Les épisodes animant le petit monde dont le narrateur fait dorénavant partie, traduisent plus que les difficultés matérielles. La condition de chômeur induit une violence psychologique souvent dévastatrice. Les humiliations, la culpabilité provoquée par le regard que pose la société sur ces individus que l'on considère comme des fainéants vivant aux frais de la communauté, le reniement de leur dignité, en font des parias.
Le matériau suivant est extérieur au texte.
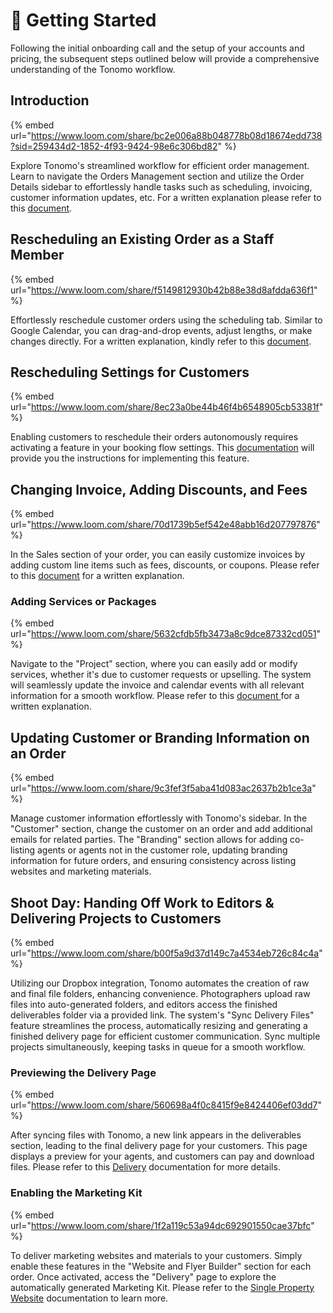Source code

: # 🚀 Getting Started

Following the initial onboarding call and the setup of your accounts and pricing, the subsequent steps outlined below will provide a comprehensive understanding of the Tonomo workflow.

## Introduction

{% embed url="https://www.loom.com/share/bc2e006a88b048778b08d18674edd738?sid=259434d2-1852-4f93-9424-98e6c306bd82" %}

Explore Tonomo's streamlined workflow for efficient order management. Learn to navigate the Orders Management section and utilize the Order Details sidebar to effortlessly handle tasks such as scheduling, invoicing, customer information updates, etc. For a written explanation please refer to this [document](broken-reference).



## Rescheduling an Existing Order as a Staff Member

{% embed url="https://www.loom.com/share/f5149812930b42b88e38d8afdda636f1" %}

Effortlessly reschedule customer orders using the scheduling tab. Similar to Google Calendar, you can drag-and-drop events, adjust lengths, or make changes directly. For a written explanation, kindly refer to this [document](scheduling/changing-scheduling-details/reschedule-an-existing-appointment.md).



## Rescheduling Settings for Customers

{% embed url="https://www.loom.com/share/8ec23a0be44b46f4b6548905cb53381f" %}

Enabling customers to reschedule their orders autonomously requires activating a feature in your booking flow settings. This [documentation](frequently-asked-questions/faq.md#how-do-agents-reschedule-and-cancel-their-order) will provide you the instructions for implementing this feature.



## Changing Invoice, Adding Discounts, and Fees

{% embed url="https://www.loom.com/share/70d1739b5ef542e48abb16d207797876" %}

In the Sales section of your order, you can easily customize invoices by adding custom line items such as fees, discounts, or coupons. Please refer to this [document](invoicing/sales.md) for a written explanation.



### Adding Services or Packages

{% embed url="https://www.loom.com/share/5632cfdb5fb3473a8c9dce87332cd051" %}

Navigate to the "Project" section, where you can easily add or modify services, whether it's due to customer requests or upselling. The system will seamlessly update the invoice and calendar events with all relevant information for a smooth workflow. Please refer to this [document ](order-management/adding-services-after-booking.md)for a written explanation.



## Updating Customer or Branding Information on an Order

{% embed url="https://www.loom.com/share/9c3fef3f5aba41d083ac2637b2b1ce3a" %}

Manage customer information effortlessly with Tonomo's sidebar. In the "Customer" section, change the customer on an order and add additional emails for related parties. The "Branding" section allows for adding co-listing agents or agents not in the customer role, updating branding information for future orders, and ensuring consistency across listing websites and marketing materials.



## Shoot Day: Handing Off Work to Editors & Delivering Projects to Customers

{% embed url="https://www.loom.com/share/b00f5a9d37d149c7a4534eb726c84c4a" %}

Utilizing our Dropbox integration, Tonomo automates the creation of raw and final file folders, enhancing convenience. Photographers upload raw files into auto-generated folders, and editors access the finished deliverables folder via a provided link. The system's "Sync Delivery Files" feature streamlines the process, automatically resizing and generating a finished delivery page for efficient customer communication. Sync multiple projects simultaneously, keeping tasks in queue for a smooth workflow.



### Previewing the Delivery Page

{% embed url="https://www.loom.com/share/560698a4f0c8415f9e8424406ef03dd7" %}

After syncing files with Tonomo, a new link appears in the deliverables section, leading to the final delivery page for your customers. This page displays a preview for your agents, and customers can pay and download files. Please refer to this [Delivery](order-management/delivery/) documentation for more details.



### Enabling the Marketing Kit

{% embed url="https://www.loom.com/share/1f2a119c53a94dc692901550cae37bfc" %}

To deliver marketing websites and materials to your customers. Simply enable these features in the "Website and Flyer Builder" section for each order. Once activated, access the "Delivery" page to explore the automatically generated Marketing Kit. Please refer to the [Single Property Website](single-property-websites/spw-walkthrough.md) documentation to learn more.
Eux-mêmes portent sur leur situation et sur leur propre attitude un regard dur et amer, conscients de leur adhésion à ce système souvent absurde : le peu d'allocation qu'ils perçoivent, en leur permettant tout juste de survivre, étouffe en eux toute velléité de révolte... et lorsque ils finissent par atteindre les derniers stades de la misère, marqués par des renoncements de plus en plus douloureux qui les privent de toute force, de tout espoir, ils préfèrent disparaître, définitivement vaincus...

Le récit est empreint de l'ironie féroce et désespérée que génère l'injustice, mais aussi d'une truculence et d'une énergie qui, sans être salvatrices sur du long terme, introduisent quelques bouffées d'air dans cet univers d'une oppressante tristesse, qu'exhausse le sentiment d'authenticité que suscite la lecture.